24 speed transmission


----------



## Vol

6420 burns about 5.5 gallons per hour under max hp load according to tractordata. Is this about what its using when you are working it hard? The 6420 is about 20 more PTO hp than the Case according to tractordata.

Regards, Mike


----------



## slowzuki

If your fuel use is up and the oil is heating up, you are likely in constant pumping on your hydraulic system. I can't remember if all the 6420's have close centre hydraulics but if yours is, something must be making the pump go to full discharge and the relief valve is dumping creating heat. If you are open centre its usually easier to find as something will misbehave in the hitch, remotes loader etc.


----------



## SVFHAY

My 6420, 16v common rail engine with ivt , would burn 1.5x the fuel that my 6410 did when really working hard but it was gettin more done. Closed center hyd alnost certainly unless it was a really stripped down model so maybe slowzuki is onto something. I don't think the 24 speed has the accessory water pump like the ivt does for hyd cooling or I would blame that.


----------



## Grateful11

205 4x4' round bales baled here today in about 6 hours. The tank was on 3/4 when it started and had a 1/4 tank when finished, so about 17 gallons of fuel. The CaseIH 5140 with the Cummins engines is pretty fuel efficient. It's ashamed that they keep adding more emissions controls to tractors but they seem to be less fuel efficient.


----------



## 69zfarmer

Kubota M105X here comparable to the 6420 it also loves fuel.Tractor Data does not have much info on Kubota's.


----------



## D.C.Cattle Company

I had the same hydraulic issues on my 6410. Warning lights would flash at start up and sometimes while running. It ended up being a low voltage problem with a discount battery I had installed. Somehow it triggered the hydraulic sensor and gave the illusion of hydraulic issues when it was voltage issues. Purchased a good quality battery and the probelm disappeared.

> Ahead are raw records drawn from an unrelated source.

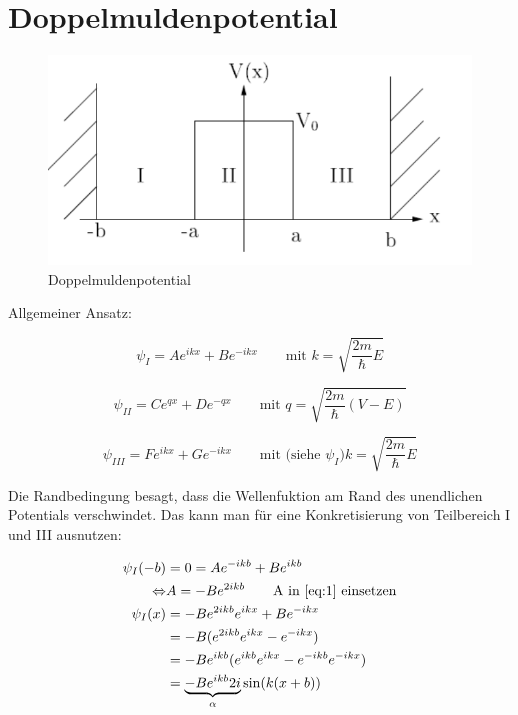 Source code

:



\setcounter{section}{1}
\section*{Doppelmuldenpotential}

\begin{figure}[htbp]
  \centering
  \includegraphics{./sgl_doppelmuldenpotential_pics/pic01_v.pdf}
  \caption{Doppelmuldenpotential}
  \label{fig:fg1}
\end{figure}

Allgemeiner Ansatz:

\begin{equation}
  \label{eq:1}
  \psi_I = Ae^{ikx}+Be^{-ikx} \qquad \text{mit } k = \sqrt{\frac{2m}{\hbar}E}
\end{equation}

\begin{equation}
  \label{eq:2}
  \psi_{II} = Ce^{q x}+De^{-qx}\qquad \text{mit } q = \sqrt{\frac{2m}{\hbar}(V-E)}
\end{equation}

\begin{equation}
  \label{eq:3}
  \psi_{III} = Fe^{ikx}+Ge^{-ikx}\qquad \text{mit (siehe }\psi_{I}) k = \sqrt{\frac{2m}{\hbar}E}
\end{equation}


Die Randbedingung besagt, dass die Wellenfuktion am Rand des unendlichen  Potentials verschwindet. Das kann man für eine Konkretisierung von Teilbereich I und III ausnutzen:

\begin{align}
  \label{eq:4}
  \psi_{I}(-b) &= 0 = Ae^{-ikb}+Be^{ikb} \\
\Leftrightarrow & A = -Be^{2ikb}\qquad\text{A in }\ref{eq:1}\text{ einsetzen}\\
\psi_I(x)&=-Be^{2ikb}e^{ikx}+Be^{-ikx} \\
&=-B(e^{2ikb}e^{ikx}-e^{-ikx})\\
&=-B e^{ikb}(e^{ikb}e^{ikx}-e^{-ikb}e^{-ikx})\\
&=\underbrace{-B e^{ikb}2i}_{\alpha}\sin(k(x+b))
\end{align}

Cant help u on the fuel issue. My 6410 seems to make fuel.


----------



## Colby

Our 6420 uses half a tank to 3/4 a tank cutting hay or shredding. That's the hardest work it does. We had the hydro oil over heating on our 7320 last year but that was running hydraulic rakes


----------



## longtexan71

It may be a simple fix on hydraulic temperature. Bring the air hose to it and blow out coolers and radiator. And my 6420 has never had anything but John Deere hydraulic fluid in it I'm Not a fan of cheap oil at all. Only problem I have had with hydraulics is with leaking couplers. Our 6420 stays on baler most of the time but can run a r2300 Vermeer rake all day and not give a lick of trouble. I am sure you are aware of the controls above couplers to change flow rate and function. As for fuel use I feel like ours is efficient enough but we operate at low rpms seldom ever over 1700 mostly at 13-15 rpms in our use on baling. However If it still has brown cloth fuel lines take all of them off and put on rubber. If its running rough its getting air in system tan lines were horrible about this. We had to rebuild the injection pump because of this. Once we did this no problems what so ever. Your JD tech can tell you more about this. Ill share more if you like I hope this helps.


----------



## slowzuki

Searching around net the 6420 seems to have a lot of overheat issues. There are JD tech bulletins out too. Very strange cooling system with cooler in the tranny and split rad with two temps, one for motor one for oil cooler in transmission. Seems to be an air pump inside the transmission as well to move oil between major castings.

Also the usual stuff like 3 point limits causing hitch to be always lifting if you raise it all the way, hydraulic remotes stuck in pumping or leaking etc. Apparently even leaving them in float can cause issues.


----------



## overthinker

Wow ...Thanks to everyone for all the input! I'm intrigued by the thought that the hydraulic oil overheating might be the cause of the excessive fuel usage. I just assumed they would be unrelated problems. So now what? What should I do first? Can't be as simple as changing the flow settings @ the back, can it? We blow out all the rads @ the front EVERY DAY before using it to try to prevent overheating. Is it logical to think that if we solve the oil problem, it might also solve the fuel usage problem? This is probably above my pay grade! Hate to send it to the dealer - I'll be without it forever and they'll charge a fortune ...


----------



## gradyjohn

Fuel - check your turbo. Oil - is it JD compatable? It will say on the bucket. Some hydraulic oils are not. Oil cooler could be clogged. Blow it out as stated above.


----------



## Grateful11

Here's something really good for cleaning radiators, picked up a set a couple weeks ago at our local JD dealer.

http://www.radiatorgenie.com/


----------